Siempre me ha llamado la atención que cuando pensamos en la venida de Jesús, recordamos su primera venida a este mundo, que celebramos en estas fiestas navideñas, y su segunda venida al final de los tiempos, cuando venga glorioso a juzgar a vivos y muertos y su reino no tendrá fin, como decimos en el Credo niceno-constantinopolitano.
Pero aparte de estas dos, hay una tercera venida, como nos recuerda San Bernardo, que cronológicamente está entre estas dos venidas que hemos citado y que corresponde a su presencia entre nosotros “todos los días, hasta el final de los tiempos” (Mt 28,20).

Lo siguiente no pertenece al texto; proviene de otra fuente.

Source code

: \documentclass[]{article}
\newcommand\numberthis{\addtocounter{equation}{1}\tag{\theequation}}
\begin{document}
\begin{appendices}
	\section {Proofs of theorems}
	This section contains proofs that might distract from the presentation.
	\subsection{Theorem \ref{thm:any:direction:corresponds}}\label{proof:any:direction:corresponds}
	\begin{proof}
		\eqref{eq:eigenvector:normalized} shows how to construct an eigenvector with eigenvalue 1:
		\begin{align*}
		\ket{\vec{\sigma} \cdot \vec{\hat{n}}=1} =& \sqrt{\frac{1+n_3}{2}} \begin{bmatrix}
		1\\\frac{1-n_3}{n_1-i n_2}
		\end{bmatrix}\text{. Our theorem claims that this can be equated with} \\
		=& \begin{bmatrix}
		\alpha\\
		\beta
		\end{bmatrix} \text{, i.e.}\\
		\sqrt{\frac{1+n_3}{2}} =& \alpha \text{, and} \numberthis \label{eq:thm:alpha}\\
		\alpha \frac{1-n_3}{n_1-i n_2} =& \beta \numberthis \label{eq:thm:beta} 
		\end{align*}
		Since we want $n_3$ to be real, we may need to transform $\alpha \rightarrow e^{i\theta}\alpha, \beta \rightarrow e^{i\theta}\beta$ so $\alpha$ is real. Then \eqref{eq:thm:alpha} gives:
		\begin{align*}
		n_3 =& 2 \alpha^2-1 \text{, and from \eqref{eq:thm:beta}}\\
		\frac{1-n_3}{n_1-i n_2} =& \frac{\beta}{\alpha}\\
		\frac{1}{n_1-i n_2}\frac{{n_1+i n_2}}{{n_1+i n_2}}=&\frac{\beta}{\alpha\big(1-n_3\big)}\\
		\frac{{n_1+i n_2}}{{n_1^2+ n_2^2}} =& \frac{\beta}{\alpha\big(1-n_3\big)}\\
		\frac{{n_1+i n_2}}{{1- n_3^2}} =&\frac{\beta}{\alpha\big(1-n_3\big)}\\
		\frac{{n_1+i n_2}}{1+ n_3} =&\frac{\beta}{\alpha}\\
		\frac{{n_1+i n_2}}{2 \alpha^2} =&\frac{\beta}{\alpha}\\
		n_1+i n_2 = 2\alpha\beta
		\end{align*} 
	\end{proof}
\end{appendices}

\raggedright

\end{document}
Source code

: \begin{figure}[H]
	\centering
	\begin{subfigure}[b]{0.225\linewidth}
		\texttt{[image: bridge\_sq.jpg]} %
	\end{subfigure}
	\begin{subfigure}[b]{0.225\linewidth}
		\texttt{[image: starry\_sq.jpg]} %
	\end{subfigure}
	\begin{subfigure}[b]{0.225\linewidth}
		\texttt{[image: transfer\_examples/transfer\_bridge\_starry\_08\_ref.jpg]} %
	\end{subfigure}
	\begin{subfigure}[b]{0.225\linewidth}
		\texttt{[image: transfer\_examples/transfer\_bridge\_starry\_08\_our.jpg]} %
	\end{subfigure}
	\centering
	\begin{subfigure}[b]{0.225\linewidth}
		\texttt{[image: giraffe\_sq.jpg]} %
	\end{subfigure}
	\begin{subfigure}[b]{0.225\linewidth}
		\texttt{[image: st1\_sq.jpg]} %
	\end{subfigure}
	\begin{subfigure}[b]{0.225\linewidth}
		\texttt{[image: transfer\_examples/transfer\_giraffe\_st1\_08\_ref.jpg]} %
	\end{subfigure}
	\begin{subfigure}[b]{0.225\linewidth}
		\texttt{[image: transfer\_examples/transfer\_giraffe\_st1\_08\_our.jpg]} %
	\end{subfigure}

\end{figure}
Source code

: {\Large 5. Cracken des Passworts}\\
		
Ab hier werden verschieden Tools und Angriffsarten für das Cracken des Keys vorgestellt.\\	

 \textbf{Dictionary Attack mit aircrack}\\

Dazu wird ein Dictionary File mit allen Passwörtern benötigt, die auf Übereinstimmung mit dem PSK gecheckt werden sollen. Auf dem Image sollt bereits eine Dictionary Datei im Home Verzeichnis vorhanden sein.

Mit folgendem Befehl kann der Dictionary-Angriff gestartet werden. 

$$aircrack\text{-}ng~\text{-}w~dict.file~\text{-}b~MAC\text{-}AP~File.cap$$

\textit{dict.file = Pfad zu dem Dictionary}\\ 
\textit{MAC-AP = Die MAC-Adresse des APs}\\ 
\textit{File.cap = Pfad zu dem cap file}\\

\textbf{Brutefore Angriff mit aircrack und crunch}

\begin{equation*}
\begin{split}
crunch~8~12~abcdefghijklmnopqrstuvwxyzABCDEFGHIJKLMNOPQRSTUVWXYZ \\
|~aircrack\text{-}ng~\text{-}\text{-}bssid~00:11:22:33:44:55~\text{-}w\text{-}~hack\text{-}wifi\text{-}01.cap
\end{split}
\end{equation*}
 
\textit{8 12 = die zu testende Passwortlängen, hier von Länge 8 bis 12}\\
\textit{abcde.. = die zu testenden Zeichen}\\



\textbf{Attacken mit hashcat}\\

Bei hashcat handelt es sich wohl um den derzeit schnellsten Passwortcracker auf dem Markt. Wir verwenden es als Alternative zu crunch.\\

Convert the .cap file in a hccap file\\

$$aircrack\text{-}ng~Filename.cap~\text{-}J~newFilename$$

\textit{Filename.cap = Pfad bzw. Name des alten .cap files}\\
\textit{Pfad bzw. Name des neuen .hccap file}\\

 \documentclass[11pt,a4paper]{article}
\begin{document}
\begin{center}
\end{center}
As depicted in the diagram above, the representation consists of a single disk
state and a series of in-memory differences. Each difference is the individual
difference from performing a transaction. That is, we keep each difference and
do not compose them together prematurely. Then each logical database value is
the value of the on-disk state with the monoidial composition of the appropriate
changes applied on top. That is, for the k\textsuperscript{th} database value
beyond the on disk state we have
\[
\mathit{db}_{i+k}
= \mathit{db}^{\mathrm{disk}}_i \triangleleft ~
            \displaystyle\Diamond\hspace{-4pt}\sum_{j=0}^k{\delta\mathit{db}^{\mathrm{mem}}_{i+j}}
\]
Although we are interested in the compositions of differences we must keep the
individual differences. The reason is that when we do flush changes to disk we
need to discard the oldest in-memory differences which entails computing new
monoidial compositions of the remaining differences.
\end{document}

En la primera, ésta que celebramos estos días de Navidad, Dios se hace Hombre con una naturaleza igual a la nuestra en todo menos en el pecado. Esto es tan importante para la fe cristiana, que para que uno pueda llamarse cristiano el mínimo común denominador de cualquier confesión cristiana es creer en un solo Dios en tres Personas y aceptar la divinidad de Jesucristo, verdadero Dios y verdadero Hombre. Por ello decimos en el Evangelio de San Juan “Y el Verbo se hizo carne y habitó entre nosotros” (Jn 1,14), y en el Credo “se encarnó de María, la Virgen”. La razón de su venida es muy sencilla: Dios nos quiere y como nos quiere convive con nosotros y se hace hombre para salvarnos por medio de su Pasión, Muerte y Resurrección y así nos abre las puertas del cielo a fin que logremos nuestro máximo deseo de ser felices siempre.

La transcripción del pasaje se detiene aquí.